Dün akşam saatlerinde Milli Savunma Bakanı Hulusi Akar’ın İtalya ve İngiltere Savunma Bakanları ile Sicilya’da üçlü toplantı yaptığı duyuruldu. MSB’den yapılan açıklamada, “Sicilya Adası’ndaki Sigonella Askerî Havalimanında yetkililer tarafından karşılanan Bakan Akar’ın, Augusta Limanı’na geçtiği”, “ilk olarak İtalya Savunma Bakanı Guerini ile bir araya geldiği, daha sonra Türkiye, İngiltere ve İtalya Savunma Bakanları arasındaki üçlü görüşmeye katıldığı”, “gelişlerinde İngiltere Savunma Bakanı Ben Wallace tarafından karşılanan Akar ve Guerini’nin çekilen hatıra fotoğrafının ardından gemiye çıktığı”; “üçlü görüşmede, ülkeler arasında savunma ve güvenlik alanındaki ilişkilerle, bölgesel konularda görüş alışverişinde bulunulduğu”, “toplantının ardından Akar’ın, İngiltere Savunma Bakanı Wallace ile de ikili görüşme gerçekleştirdiği” anlatıldı.

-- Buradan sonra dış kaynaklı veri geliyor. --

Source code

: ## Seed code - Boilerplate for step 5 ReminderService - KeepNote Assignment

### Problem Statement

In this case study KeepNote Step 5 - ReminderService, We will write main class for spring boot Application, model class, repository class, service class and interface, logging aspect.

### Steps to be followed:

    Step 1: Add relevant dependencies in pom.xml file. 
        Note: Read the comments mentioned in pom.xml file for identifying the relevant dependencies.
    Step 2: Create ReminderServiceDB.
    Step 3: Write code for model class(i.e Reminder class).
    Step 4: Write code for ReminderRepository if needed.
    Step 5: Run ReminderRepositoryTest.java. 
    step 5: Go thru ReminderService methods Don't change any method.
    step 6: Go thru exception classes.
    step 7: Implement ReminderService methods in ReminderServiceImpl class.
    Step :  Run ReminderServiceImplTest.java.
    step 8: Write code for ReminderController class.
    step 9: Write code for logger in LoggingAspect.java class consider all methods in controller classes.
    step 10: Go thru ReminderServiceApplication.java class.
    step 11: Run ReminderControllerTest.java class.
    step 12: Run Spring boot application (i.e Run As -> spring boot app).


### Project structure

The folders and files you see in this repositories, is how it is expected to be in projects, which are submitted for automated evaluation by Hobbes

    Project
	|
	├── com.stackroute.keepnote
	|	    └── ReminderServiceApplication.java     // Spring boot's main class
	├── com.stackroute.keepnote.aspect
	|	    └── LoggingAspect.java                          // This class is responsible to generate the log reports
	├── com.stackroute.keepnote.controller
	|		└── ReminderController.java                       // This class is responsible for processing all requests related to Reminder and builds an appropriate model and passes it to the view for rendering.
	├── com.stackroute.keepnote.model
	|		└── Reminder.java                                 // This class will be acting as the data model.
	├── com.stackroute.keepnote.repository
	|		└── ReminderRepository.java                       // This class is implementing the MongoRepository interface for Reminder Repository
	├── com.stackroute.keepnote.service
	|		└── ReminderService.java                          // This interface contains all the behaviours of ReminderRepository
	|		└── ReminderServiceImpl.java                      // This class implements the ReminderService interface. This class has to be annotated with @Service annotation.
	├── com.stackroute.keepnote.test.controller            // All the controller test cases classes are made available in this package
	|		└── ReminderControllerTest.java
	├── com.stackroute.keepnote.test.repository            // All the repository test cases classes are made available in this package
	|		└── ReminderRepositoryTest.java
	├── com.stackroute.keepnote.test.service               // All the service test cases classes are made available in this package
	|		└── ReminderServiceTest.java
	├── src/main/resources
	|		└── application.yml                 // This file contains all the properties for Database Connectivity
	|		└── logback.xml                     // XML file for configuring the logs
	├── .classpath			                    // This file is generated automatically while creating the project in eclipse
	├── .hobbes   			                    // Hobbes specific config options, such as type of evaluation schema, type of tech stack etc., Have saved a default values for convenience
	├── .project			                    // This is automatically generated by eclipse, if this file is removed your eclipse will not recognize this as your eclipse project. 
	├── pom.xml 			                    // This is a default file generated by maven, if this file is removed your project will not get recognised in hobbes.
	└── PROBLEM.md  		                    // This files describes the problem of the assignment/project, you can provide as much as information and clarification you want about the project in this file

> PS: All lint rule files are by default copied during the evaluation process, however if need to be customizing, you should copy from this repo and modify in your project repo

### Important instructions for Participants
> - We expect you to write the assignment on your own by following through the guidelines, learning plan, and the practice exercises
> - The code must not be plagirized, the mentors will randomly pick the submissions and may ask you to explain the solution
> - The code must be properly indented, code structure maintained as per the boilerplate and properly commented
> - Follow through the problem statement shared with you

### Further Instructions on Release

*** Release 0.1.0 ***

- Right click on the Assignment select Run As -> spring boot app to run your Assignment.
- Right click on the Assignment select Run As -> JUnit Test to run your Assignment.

Ayrıca, “Akar’ın, toplantıların ardından yaptığı değerlendirmede, görüşmelerin yapıcı ve olumlu geçtiğini belirterek, ‘Görüştüğümüz konularda karşılıklı anlayış birliği olduğunu büyük bir memnuniyetle müşahede etmiş bulunuyorum.’ dediği”, bu görüşmelerden sonra da Libya’ya gittiği belirtildi.
Öncelikle; üç bakanın buluştuğu gemi, İngiliz savaş gemisi HMS Queen Elizabeth’ti.
İkincisi; İtalya Savunma Bakanı Guerini, “NATO 2030 vizyonu üzerinde, genişletilmiş Akdeniz, Libya, Irak, Afganistan ve Kosova Gücü odaklı, ortak savunma ve uluslararası güvenlik konularında önemli bir görüşme yapıp, fikir alış verişinde bulunduklarını” bildirdi.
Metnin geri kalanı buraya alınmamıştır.